_ENTRIES SUPPLIED_
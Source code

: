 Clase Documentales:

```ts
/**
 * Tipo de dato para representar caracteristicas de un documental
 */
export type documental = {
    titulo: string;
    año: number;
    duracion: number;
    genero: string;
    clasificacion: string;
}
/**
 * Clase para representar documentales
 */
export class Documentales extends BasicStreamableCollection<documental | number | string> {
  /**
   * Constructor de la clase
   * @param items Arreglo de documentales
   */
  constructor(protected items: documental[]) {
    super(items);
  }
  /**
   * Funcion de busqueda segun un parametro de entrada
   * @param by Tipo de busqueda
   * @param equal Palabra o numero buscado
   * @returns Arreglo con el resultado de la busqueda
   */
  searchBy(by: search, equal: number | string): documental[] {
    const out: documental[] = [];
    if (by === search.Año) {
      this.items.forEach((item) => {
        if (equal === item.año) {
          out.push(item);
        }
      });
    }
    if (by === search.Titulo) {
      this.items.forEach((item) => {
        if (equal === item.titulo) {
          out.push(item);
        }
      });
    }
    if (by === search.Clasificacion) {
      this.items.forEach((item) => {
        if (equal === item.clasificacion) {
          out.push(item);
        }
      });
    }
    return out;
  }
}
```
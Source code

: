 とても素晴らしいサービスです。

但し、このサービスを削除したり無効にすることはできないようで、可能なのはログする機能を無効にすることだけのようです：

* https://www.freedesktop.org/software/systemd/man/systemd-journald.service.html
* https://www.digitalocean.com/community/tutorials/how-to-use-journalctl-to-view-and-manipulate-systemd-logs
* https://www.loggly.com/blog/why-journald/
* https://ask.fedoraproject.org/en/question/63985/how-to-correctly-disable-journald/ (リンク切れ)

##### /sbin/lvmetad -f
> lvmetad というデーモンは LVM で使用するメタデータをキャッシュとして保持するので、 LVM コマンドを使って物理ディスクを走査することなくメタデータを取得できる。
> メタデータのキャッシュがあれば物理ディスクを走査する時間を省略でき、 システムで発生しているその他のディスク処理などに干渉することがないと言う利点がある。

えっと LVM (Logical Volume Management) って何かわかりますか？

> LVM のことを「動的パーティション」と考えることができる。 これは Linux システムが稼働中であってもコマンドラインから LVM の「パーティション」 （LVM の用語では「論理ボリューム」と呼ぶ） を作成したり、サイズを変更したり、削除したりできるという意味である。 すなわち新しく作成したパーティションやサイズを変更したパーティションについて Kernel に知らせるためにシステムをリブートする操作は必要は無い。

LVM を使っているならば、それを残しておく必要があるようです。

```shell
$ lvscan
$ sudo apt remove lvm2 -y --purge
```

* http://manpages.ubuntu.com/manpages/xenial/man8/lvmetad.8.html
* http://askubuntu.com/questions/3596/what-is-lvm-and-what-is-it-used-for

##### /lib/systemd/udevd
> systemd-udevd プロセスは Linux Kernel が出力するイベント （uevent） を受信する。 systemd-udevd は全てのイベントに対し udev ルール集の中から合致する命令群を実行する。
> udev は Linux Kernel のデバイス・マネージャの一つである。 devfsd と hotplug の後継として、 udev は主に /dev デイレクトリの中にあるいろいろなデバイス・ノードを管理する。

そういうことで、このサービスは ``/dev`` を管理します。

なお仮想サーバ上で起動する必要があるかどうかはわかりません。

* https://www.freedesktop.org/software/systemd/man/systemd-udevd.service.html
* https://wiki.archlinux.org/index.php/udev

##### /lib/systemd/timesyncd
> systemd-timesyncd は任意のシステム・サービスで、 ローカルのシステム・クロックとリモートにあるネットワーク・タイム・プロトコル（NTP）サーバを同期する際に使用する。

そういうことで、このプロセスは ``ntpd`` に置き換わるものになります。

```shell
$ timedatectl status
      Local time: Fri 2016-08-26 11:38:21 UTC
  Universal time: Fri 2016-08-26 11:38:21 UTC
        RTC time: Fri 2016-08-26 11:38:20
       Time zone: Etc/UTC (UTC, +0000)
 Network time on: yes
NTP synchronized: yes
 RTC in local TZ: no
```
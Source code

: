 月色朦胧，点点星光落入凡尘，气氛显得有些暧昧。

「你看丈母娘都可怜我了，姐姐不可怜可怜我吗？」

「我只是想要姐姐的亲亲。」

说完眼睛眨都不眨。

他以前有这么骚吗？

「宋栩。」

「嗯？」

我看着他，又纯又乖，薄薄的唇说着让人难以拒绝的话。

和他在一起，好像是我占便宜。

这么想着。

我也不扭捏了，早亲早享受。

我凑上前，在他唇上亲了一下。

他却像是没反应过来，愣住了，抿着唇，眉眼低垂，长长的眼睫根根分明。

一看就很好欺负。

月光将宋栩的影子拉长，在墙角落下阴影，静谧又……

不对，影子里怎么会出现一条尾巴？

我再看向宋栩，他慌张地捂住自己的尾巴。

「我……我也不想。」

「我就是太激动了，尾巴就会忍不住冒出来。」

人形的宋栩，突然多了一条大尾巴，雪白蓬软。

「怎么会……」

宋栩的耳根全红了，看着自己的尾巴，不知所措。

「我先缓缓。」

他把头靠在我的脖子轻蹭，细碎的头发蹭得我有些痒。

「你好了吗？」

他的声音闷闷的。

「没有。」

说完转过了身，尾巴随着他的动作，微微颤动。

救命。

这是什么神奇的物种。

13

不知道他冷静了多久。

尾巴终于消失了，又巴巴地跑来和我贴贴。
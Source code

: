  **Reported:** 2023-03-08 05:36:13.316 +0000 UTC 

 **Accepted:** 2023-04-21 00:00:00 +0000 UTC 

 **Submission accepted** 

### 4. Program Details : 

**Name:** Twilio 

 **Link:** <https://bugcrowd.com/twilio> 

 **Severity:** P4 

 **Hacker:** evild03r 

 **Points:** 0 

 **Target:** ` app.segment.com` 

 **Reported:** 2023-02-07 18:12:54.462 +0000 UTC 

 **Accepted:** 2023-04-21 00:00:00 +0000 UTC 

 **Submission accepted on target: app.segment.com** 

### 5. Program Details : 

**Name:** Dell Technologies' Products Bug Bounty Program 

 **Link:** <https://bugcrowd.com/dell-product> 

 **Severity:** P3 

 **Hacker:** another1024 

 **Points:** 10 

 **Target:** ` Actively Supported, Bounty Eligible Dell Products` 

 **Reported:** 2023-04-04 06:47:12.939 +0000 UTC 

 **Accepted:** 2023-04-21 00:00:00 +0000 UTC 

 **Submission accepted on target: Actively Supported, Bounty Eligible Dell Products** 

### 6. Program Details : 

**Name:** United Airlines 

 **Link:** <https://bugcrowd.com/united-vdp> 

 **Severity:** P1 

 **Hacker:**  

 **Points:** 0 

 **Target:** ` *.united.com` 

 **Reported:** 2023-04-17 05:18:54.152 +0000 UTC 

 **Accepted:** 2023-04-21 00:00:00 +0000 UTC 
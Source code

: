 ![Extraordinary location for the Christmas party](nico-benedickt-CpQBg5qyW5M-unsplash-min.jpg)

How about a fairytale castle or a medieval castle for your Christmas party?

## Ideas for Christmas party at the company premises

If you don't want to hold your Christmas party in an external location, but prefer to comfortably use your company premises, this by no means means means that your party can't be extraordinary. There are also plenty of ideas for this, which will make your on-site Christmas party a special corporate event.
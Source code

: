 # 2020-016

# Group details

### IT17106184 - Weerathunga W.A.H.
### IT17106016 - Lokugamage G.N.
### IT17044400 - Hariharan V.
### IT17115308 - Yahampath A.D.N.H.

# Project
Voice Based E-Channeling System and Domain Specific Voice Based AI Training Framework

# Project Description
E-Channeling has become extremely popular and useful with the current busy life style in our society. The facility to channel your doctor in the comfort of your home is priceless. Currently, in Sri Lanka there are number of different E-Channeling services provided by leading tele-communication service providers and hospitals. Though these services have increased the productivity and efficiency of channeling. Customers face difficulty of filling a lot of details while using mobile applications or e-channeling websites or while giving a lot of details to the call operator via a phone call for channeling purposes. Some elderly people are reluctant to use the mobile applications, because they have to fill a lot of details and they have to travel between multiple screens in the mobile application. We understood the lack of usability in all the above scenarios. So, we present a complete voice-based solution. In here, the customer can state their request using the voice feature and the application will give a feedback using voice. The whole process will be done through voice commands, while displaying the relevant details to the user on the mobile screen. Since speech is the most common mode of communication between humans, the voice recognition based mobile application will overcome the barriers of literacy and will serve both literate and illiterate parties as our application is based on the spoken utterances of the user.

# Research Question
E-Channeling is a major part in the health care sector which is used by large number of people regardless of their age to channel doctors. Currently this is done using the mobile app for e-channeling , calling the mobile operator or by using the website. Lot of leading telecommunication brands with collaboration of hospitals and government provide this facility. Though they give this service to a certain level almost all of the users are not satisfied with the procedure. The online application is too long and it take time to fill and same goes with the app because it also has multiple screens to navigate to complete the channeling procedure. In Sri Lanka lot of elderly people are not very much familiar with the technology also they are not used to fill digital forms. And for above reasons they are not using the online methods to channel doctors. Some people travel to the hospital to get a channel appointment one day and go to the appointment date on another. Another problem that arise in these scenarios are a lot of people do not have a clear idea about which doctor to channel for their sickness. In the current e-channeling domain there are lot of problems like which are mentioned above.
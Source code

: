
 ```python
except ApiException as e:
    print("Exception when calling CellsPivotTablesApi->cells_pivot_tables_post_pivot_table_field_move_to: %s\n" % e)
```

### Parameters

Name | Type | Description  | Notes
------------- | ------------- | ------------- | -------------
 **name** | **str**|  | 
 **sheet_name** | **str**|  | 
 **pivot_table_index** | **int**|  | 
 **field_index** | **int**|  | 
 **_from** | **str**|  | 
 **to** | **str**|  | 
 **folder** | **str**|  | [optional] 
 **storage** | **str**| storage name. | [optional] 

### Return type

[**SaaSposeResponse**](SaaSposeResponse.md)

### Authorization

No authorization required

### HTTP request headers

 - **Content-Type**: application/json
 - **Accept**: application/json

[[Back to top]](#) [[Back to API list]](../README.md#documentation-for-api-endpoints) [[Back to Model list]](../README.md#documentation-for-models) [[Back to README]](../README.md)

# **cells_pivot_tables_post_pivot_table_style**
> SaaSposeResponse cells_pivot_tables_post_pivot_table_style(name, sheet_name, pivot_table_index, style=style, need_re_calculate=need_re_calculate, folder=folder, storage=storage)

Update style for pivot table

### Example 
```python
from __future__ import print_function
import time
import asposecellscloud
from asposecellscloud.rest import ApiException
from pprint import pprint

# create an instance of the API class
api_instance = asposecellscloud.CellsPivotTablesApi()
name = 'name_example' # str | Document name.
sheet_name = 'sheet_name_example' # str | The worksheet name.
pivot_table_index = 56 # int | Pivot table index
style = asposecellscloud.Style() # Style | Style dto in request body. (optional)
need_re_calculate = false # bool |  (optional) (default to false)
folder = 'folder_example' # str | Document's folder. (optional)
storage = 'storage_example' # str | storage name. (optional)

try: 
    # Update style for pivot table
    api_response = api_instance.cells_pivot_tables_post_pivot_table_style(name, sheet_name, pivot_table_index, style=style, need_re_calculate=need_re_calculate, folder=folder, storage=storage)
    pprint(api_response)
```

_EXERCISE REQUIREMENTS_
Lines containing the word "そういうことで" are to be pulled from the records and copied.

_SOLVED PROBLEM_
そういうことで、このサービスは ``/dev`` を管理します。
そういうことで、このプロセスは ``ntpd`` に置き換わるものになります。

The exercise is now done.